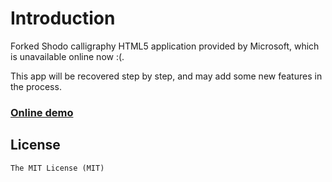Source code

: # Introduction
Forked Shodo calligraphy HTML5 application provided by Microsoft, which is unavailable online now :(.

This app will be recovered step by step, and may add some new features in the process.

### [Online demo](http://williammer.github.io/works/shodo)

## License
	The MIT License (MIT)
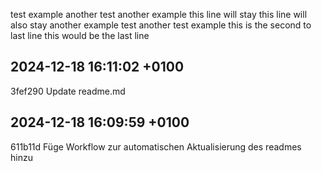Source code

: test
example
another test
another example
this line will stay
this line will also stay
another example test
another test example
this is the second to last line
this would be the last line

## 2024-12-18 16:11:02 +0100

3fef290 Update readme.md

## 2024-12-18 16:09:59 +0100

611b11d Füge Workflow zur automatischen Aktualisierung des readmes hinzu
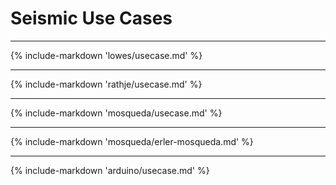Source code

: # <b>Seismic Use Cases</b>

---

<!-- ## Seismic Response of Concrete Walls -->

{% include-markdown 'lowes/usecase.md' %}

<hr class="spacer" />

<!-- ## Soil Structure Interaction -->

{% include-markdown 'rathje/usecase.md' %}

<hr class="spacer" />

<!-- ## Experimental Shake Table Testing -->

{% include-markdown 'mosqueda/usecase.md' %}

<hr class="spacer" />

<!-- ## Shake Table Data Analysis Using ML -->

{% include-markdown 'mosqueda/erler-mosqueda.md' %}

<hr class="spacer" />

<!-- ## OpenSees Model Calibration -->

{% include-markdown 'arduino/usecase.md' %}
===
● DIRECTIONS FOR THIS TASK
Quote the records above exactly, from the first line through the line containing "this line will stay", and leave out the pictures.

● RESULT BELOW
Source code

: # Introduction
Forked Shodo calligraphy HTML5 application provided by Microsoft, which is unavailable online now :(.

This app will be recovered step by step, and may add some new features in the process.

### [Online demo](http://williammer.github.io/works/shodo)

## License
	The MIT License (MIT)
Source code

: test
example
another test
another example
this line will stay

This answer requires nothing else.